Monday, August 10, 2015

The Discovery of the Shared Economy

“If the result confirms the hypothesis, then you’ve made a measurement. If the result is contrary to the hypothesis, then you’ve made a discovery.”-----Enrico Fermi


Innovators and creators avoid best practices and rules, they enable companies to experiment, iterate, adapt and evolve at the required pace. They don’t filter their visions through the judgments of others.
Innovation for them, is a form of disobedience; they revel in the uncertainty and unpredictability of creating solutions.

Innovators can be terrifically disruptive, depending on the institutional, entrepreneurial, and social contexts in which they act.

In emerging markets, labor’s share of GDP is declining in 42 out of 59 countries,
including China, Mexico and India. Diminishing wages can only lead to greater inequality and global instability. These are areas with 90% of the world’s population, higher birth rates and more young people.

In developed markets the labor's contribution to the GDP is stagnant including the US, UK and Germany. Creativity and Innovation is of immediate necessity.

The smart way is to facilitate collaboration by leveraging assets, resources, and expertise outside immediate sphere of control. This collaboration can be transformative with disruptive power filtering through every sector of the economy.

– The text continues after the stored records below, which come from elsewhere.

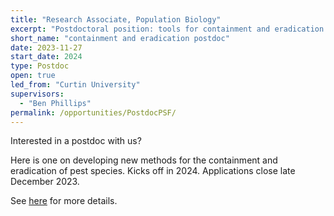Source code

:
 ```yaml
---
title: "Research Associate, Population Biology"
excerpt: "Postdoctoral position: tools for containment and eradication of pest species."
short_name: "containment and eradication postdoc"
date: 2023-11-27
start_date: 2024
type: Postdoc
open: true
led_from: "Curtin University"
supervisors:
  - "Ben Phillips"
permalink: /opportunities/PostdocPSF/
---
```


Interested in a postdoc with us?  

Here is one on developing new methods for the containment and eradication of pest species.  Kicks off in 2024.  Applications close late December 2023.

See [here](https://staff.curtin.edu.au/job-vacancies/?ja-job=818282) for more details.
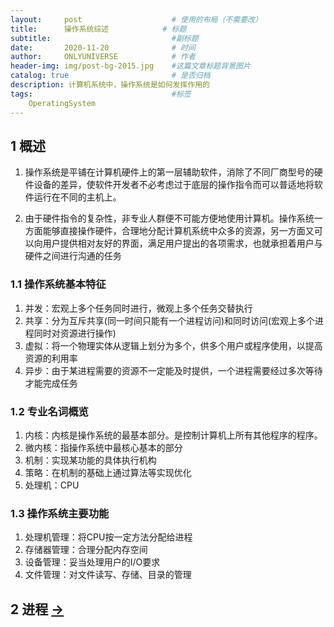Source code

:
 ```yaml
---
layout:     post                    # 使用的布局（不需要改）
title:      操作系统综述            # 标题 
subtitle:                           #副标题
date:       2020-11-20              # 时间
author:     ONLYUNIVERSE            # 作者
header-img: img/post-bg-2015.jpg    #这篇文章标题背景图片
catalog: true                       # 是否归档
description: 计算机系统中，操作系统是如何发挥作用的
tags:                               #标签
    OperatingSystem
---
```


## 1 概述

1. 操作系统是平铺在计算机硬件上的第一层辅助软件，消除了不同厂商型号的硬件设备的差异，使软件开发者不必考虑过于底层的操作指令而可以普适地将软件运行在不同的主机上。

2. 由于硬件指令的复杂性，非专业人群便不可能方便地使用计算机。操作系统一方面能够直接操作硬件，合理地分配计算机系统中众多的资源，另一方面又可以向用户提供相对友好的界面，满足用户提出的各项需求，也就承担着用户与硬件之间进行沟通的任务

### 1.1 操作系统基本特征

1. 并发：宏观上多个任务同时进行，微观上多个任务交替执行
2. 共享：分为互斥共享(同一时间只能有一个进程访问)和同时访问(宏观上多个进程同时对资源进行操作)
3. 虚拟：将一个物理实体从逻辑上划分为多个，供多个用户或程序使用，以提高资源的利用率
4. 异步：由于某进程需要的资源不一定能及时提供，一个进程需要经过多次等待才能完成任务

### 1.2 专业名词概览

1. 内核：内核是操作系统的最基本部分。是控制计算机上所有其他程序的程序。
2. 微内核：指操作系统中最核心基本的部分
3. 机制：实现某功能的具体执行机构
4. 策略：在机制的基础上通过算法等实现优化
5. 处理机：CPU

### 1.3 操作系统主要功能

1. 处理机管理：将CPU按一定方法分配给进程
2. 存储器管理：合理分配内存空间
3. 设备管理：妥当处理用户的I/O要求
4. 文件管理：对文件读写、存储、目录的管理

## 2 进程 [->](https://onlyuniverse.github.io/2020/09/15/%E8%BF%9B%E7%A8%8B%E4%B8%8E%E7%BA%BF%E7%A8%8B/)


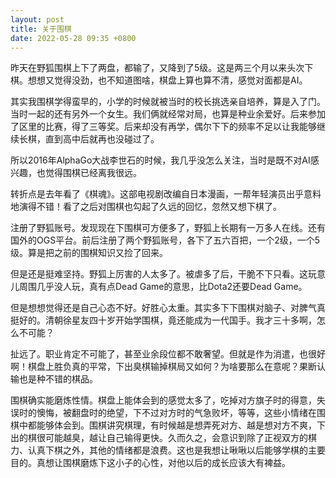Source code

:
 ```yaml
---
layout: post
title: 关于围棋
date: 2022-05-28 09:35 +0800
---
```


昨天在野狐围棋上下了两盘，都输了，又降到了5级。这是两三个月以来头次下棋。想想又觉得没劲，也不知道图啥，棋盘上算也算不清，感觉对面都是AI。

其实我围棋学得蛮早的，小学的时候就被当时的校长挑选亲自培养，算是入了门。当时一起的还有另外一个女生。我们俩就经常对局，也算是种业余爱好。后来参加了区里的比赛，得了三等奖。后来却没有再学，偶尔下下的频率不足以让我能够继续长棋，直到高中后就再也没碰过了。

所以2016年AlphaGo大战李世石的时候，我几乎没怎么关注，当时是既不对AI感兴趣，也觉得围棋已经离我很远。

转折点是去年看了《棋魂》。这部电视剧改编自日本漫画，一帮年轻演员出乎意料地演得不错！看了之后对围棋也勾起了久远的回忆，忽然又想下棋了。

注册了野狐账号。发现现在下围棋可方便多了，野狐上长期有一万多人在线。还有国外的OGS平台。前后注册了两个野狐账号，各下了五六百把，一个2级，一个5级。算是把之前的围棋知识又捡了回来。

但是还是挺难坚持。野狐上厉害的人太多了。被虐多了后，干脆不下只看。这玩意儿周围几乎没人玩，真有点Dead Game的意思，比Dota2还要Dead Game。

但是想想觉得还是自己心态不好。好胜心太重。其实多下下围棋对脑子、对脾气真挺好的。清朝徐星友四十岁开始学围棋，竟还能成为一代国手。我才三十多啊，怎么不可能？

扯远了。职业肯定不可能了，甚至业余段位都不敢奢望。但就是作为消遣，也很好啊！棋盘上胜负真的平常，下出臭棋输掉棋局又如何？为啥要那么在意呢？果断认输也是种不错的棋品。

围棋确实能磨炼性情。棋盘上能体会到的感觉太多了，吃掉对方旗子时的得意，失误时的懊悔，被翻盘时的绝望，下不过对方时的气急败坏，等等，这些小情绪在围棋中都能够体会到。围棋讲究棋理，有时候越是想弄死对方、越是想对方不爽，下出的棋很可能越臭，越让自己输得更快。久而久之，会意识到除了正视双方的棋力、认真下棋之外，其他的情绪都是浪费。这也是我想让啾啾以后能够学棋的主要目的。真想让围棋磨炼下这小子的心性，对他以后的成长应该大有裨益。

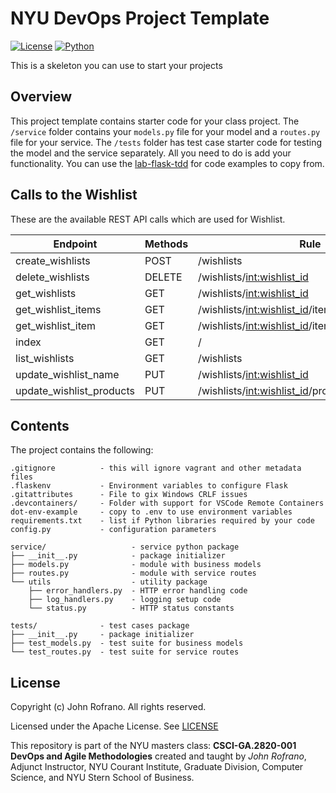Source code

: # NYU DevOps Project Template

[![License](https://img.shields.io/badge/License-Apache_2.0-blue.svg)](https://opensource.org/licenses/Apache-2.0)
[![Python](https://img.shields.io/badge/Language-Python-blue.svg)](https://python.org/)

This is a skeleton you can use to start your projects

## Overview

This project template contains starter code for your class project. The `/service` folder contains your `models.py` file for your model and a `routes.py` file for your service. The `/tests` folder has test case starter code for testing the model and the service separately. All you need to do is add your functionality. You can use the [lab-flask-tdd](https://github.com/nyu-devops/lab-flask-tdd) for code examples to copy from.

## Calls to the Wishlist

These are the available REST API calls which are used for Wishlist.

| Endpoint                 | Methods     | Rule                                                   |
| ------------------------ | ----------- | ------------------------------------------------------ |
| create_wishlists         | POST        | /wishlists                                             |
| delete_wishlists         | DELETE      | /wishlists/<int:wishlist_id>                           |
| get_wishlists            | GET         | /wishlists/<int:wishlist_id>                           |
| get_wishlist_items       | GET         | /wishlists/<int:wishlist_id>/items                     |
| get_wishlist_item        | GET         | /wishlists/<int:wishlist_id>/items/<int:item_id>       |
| index                    | GET         | /                                                      |
| list_wishlists           | GET         | /wishlists                                             |
| update_wishlist_name     | PUT         | /wishlists/<int:wishlist_id>                           |
| update_wishlist_products | PUT         | /wishlists/<int:wishlist_id>/products/<int:product_id> |


## Contents

The project contains the following:

```text
.gitignore          - this will ignore vagrant and other metadata files
.flaskenv           - Environment variables to configure Flask
.gitattributes      - File to gix Windows CRLF issues
.devcontainers/     - Folder with support for VSCode Remote Containers
dot-env-example     - copy to .env to use environment variables
requirements.txt    - list if Python libraries required by your code
config.py           - configuration parameters

service/                   - service python package
├── __init__.py            - package initializer
├── models.py              - module with business models
├── routes.py              - module with service routes
└── utils                  - utility package
    ├── error_handlers.py  - HTTP error handling code
    ├── log_handlers.py    - logging setup code
    └── status.py          - HTTP status constants

tests/              - test cases package
├── __init__.py     - package initializer
├── test_models.py  - test suite for business models
└── test_routes.py  - test suite for service routes
```

## License

Copyright (c) John Rofrano. All rights reserved.

Licensed under the Apache License. See [LICENSE](LICENSE)

This repository is part of the NYU masters class: **CSCI-GA.2820-001 DevOps and Agile Methodologies** created and taught by *John Rofrano*, Adjunct Instructor, NYU Courant Institute, Graduate Division, Computer Science, and NYU Stern School of Business.
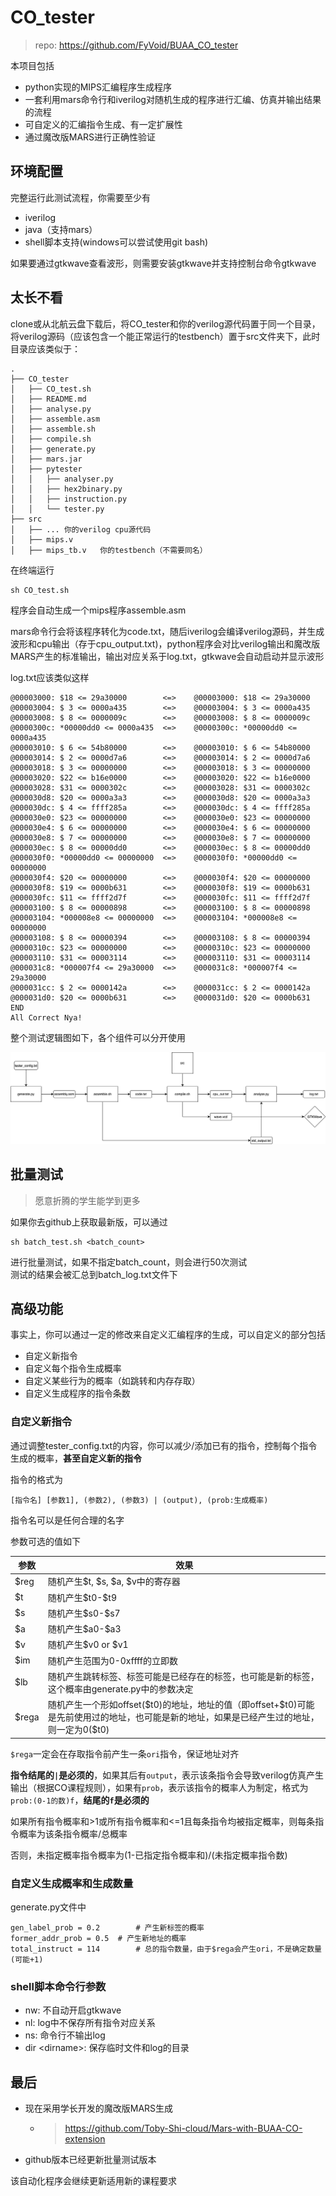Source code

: # CO_tester

> repo: https://github.com/FyVoid/BUAA_CO_tester

本项目包括

* python实现的MIPS汇编程序生成程序
* 一套利用mars命令行和iverilog对随机生成的程序进行汇编、仿真并输出结果的流程
* 可自定义的汇编指令生成、有一定扩展性
* 通过魔改版MARS进行正确性验证

## 环境配置

完整运行此测试流程，你需要至少有

* iverilog
* java（支持mars）
* shell脚本支持(windows可以尝试使用git bash)

如果要通过gtkwave查看波形，则需要安装gtkwave并支持控制台命令gtkwave

## 太长不看

clone或从北航云盘下载后，将CO_tester和你的verilog源代码置于同一个目录，将verilog源码（应该包含一个能正常运行的testbench）置于src文件夹下，此时目录应该类似于：

```
.
├── CO_tester
│   ├── CO_test.sh
│   ├── README.md
│   ├── analyse.py
│   ├── assemble.asm
│   ├── assemble.sh
│   ├── compile.sh
│   ├── generate.py
│   ├── mars.jar
│   ├── pytester
│   │   ├── analyser.py
│   │   ├── hex2binary.py
│   │   ├── instruction.py
│   │   └── tester.py
├── src
│   ├── ... 你的verilog cpu源代码
│   ├── mips.v
│   ├── mips_tb.v	你的testbench（不需要同名）
```

在终端运行

```
sh CO_test.sh
```

程序会自动生成一个mips程序assemble.asm

mars命令行会将该程序转化为code.txt，随后iverilog会编译verilog源码，并生成波形和cpu输出（存于cpu_output.txt)，python程序会对比verilog输出和魔改版MARS产生的标准输出，输出对应关系于log.txt，gtkwave会自动启动并显示波形

log.txt应该类似这样

```
@00003000: $18 <= 29a30000        <=>    @00003000: $18 <= 29a30000
@00003004: $ 3 <= 0000a435        <=>    @00003004: $ 3 <= 0000a435
@00003008: $ 8 <= 0000009c        <=>    @00003008: $ 8 <= 0000009c
@0000300c: *00000dd0 <= 0000a435  <=>    @0000300c: *00000dd0 <= 0000a435
@00003010: $ 6 <= 54b80000        <=>    @00003010: $ 6 <= 54b80000
@00003014: $ 2 <= 0000d7a6        <=>    @00003014: $ 2 <= 0000d7a6
@00003018: $ 3 <= 00000000        <=>    @00003018: $ 3 <= 00000000
@00003020: $22 <= b16e0000        <=>    @00003020: $22 <= b16e0000
@00003028: $31 <= 0000302c        <=>    @00003028: $31 <= 0000302c
@000030d8: $20 <= 0000a3a3        <=>    @000030d8: $20 <= 0000a3a3
@000030dc: $ 4 <= ffff285a        <=>    @000030dc: $ 4 <= ffff285a
@000030e0: $23 <= 00000000        <=>    @000030e0: $23 <= 00000000
@000030e4: $ 6 <= 00000000        <=>    @000030e4: $ 6 <= 00000000
@000030e8: $ 7 <= 00000000        <=>    @000030e8: $ 7 <= 00000000
@000030ec: $ 8 <= 00000dd0        <=>    @000030ec: $ 8 <= 00000dd0
@000030f0: *00000dd0 <= 00000000  <=>    @000030f0: *00000dd0 <= 00000000
@000030f4: $20 <= 00000000        <=>    @000030f4: $20 <= 00000000
@000030f8: $19 <= 0000b631        <=>    @000030f8: $19 <= 0000b631
@000030fc: $11 <= ffff2d7f        <=>    @000030fc: $11 <= ffff2d7f
@00003100: $ 8 <= 00000898        <=>    @00003100: $ 8 <= 00000898
@00003104: *000008e8 <= 00000000  <=>    @00003104: *000008e8 <= 00000000
@00003108: $ 8 <= 00000394        <=>    @00003108: $ 8 <= 00000394
@0000310c: $23 <= 00000000        <=>    @0000310c: $23 <= 00000000
@00003110: $31 <= 00003114        <=>    @00003110: $31 <= 00003114
@000031c8: *000007f4 <= 29a30000  <=>    @000031c8: *000007f4 <= 29a30000
@000031cc: $ 2 <= 0000142a        <=>    @000031cc: $ 2 <= 0000142a
@000031d0: $20 <= 0000b631        <=>    @000031d0: $20 <= 0000b631
END
All Correct Nya!
```

整个测试逻辑图如下，各个组件可以分开使用

![tester.drawio](./asset/tester.drawio.png)

## 批量测试
> 愿意折腾的学生能学到更多  

如果你去github上获取最新版，可以通过
```
sh batch_test.sh <batch_count>
```
进行批量测试，如果不指定batch_count，则会进行50次测试  
测试的结果会被汇总到batch_log.txt文件下
## 高级功能

事实上，你可以通过一定的修改来自定义汇编程序的生成，可以自定义的部分包括

* 自定义新指令
* 自定义每个指令生成概率
* 自定义某些行为的概率（如跳转和内存存取）
* 自定义生成程序的指令条数

### 自定义新指令

通过调整tester_config.txt的内容，你可以减少/添加已有的指令，控制每个指令生成的概率，**甚至自定义新的指令**

指令的格式为

```
[指令名] [参数1], (参数2), (参数3) | (output), (prob:生成概率)
```

指令名可以是任何合理的名字

参数可选的值如下

| 参数  | 效果                                                         |
| ----- | ------------------------------------------------------------ |
| $reg  | 随机产生\$t, \$s, \$a, \$v中的寄存器                         |
| $t    | 随机产生$t0-\$t9                                             |
| $s    | 随机产生\$s0-\$s7                                            |
| $a    | 随机产生$a0-\$a3                                             |
| $v    | 随机产生\$v0 or \$v1                                         |
| $im   | 随机产生范围为0-0xffff的立即数                               |
| $lb   | 随机产生跳转标签、标签可能是已经存在的标签，也可能是新的标签，这个概率由generate.py中的参数决定 |
| $rega | 随机产生一个形如offset($t0)的地址，地址的值（即offset+\$t0)可能是先前使用过的地址，也可能是新的地址，如果是已经产生过的地址，则一定为0(\$t0) |

`$rega`一定会在存取指令前产生一条`ori`指令，保证地址对齐

**指令结尾的`|`是必须的**，如果其后有`output`，表示该条指令会导致verilog仿真产生输出（根据CO课程规则），如果有`prob`，表示该指令的概率人为制定，格式为`prob:(0-1的数)f`，**结尾的`f`是必须的**

如果所有指令概率和>1或所有指令概率和<=1且每条指令均被指定概率，则每条指令概率为该条指令概率/总概率

否则，未指定概率指令概率为(1-已指定指令概率和)/(未指定概率指令数)

### 自定义生成概率和生成数量

generate.py文件中

```
gen_label_prob = 0.2		# 产生新标签的概率
former_addr_prob = 0.5	# 产生新地址的概率
total_instruct = 114		# 总的指令数量，由于$rega会产生ori，不是确定数量(可能+1)
```
### shell脚本命令行参数
* nw: 不自动开启gtkwave
* nl: log中不保存所有指令对应关系
* ns: 命令行不输出log
* dir \<dirname\>: 保存临时文件和log的目录

## 最后


* 现在采用学长开发的魔改版MARS生成

  * > https://github.com/Toby-Shi-cloud/Mars-with-BUAA-CO-extension

* github版本已经更新批量测试版本

该自动化程序会继续更新适用新的课程要求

This “shared economy” – featuring many instances of peer-to-peer coordination of the use of assets — to contribute excess capacity for greater socio-economic impact. A dynamic socio-economic system where individuals and groups actively participate in creating, producing, distributing, trading, and consuming goods and services.

Regulatory uncertainty and concerns about misuse pose challenges. It is also a form of innovation, where underused assets find new purpose, and spare time becomes a currency of collaboration.

Let us step into this vibrant marketplace, where trust, efficiency, and community weave the fabric of shared experiences.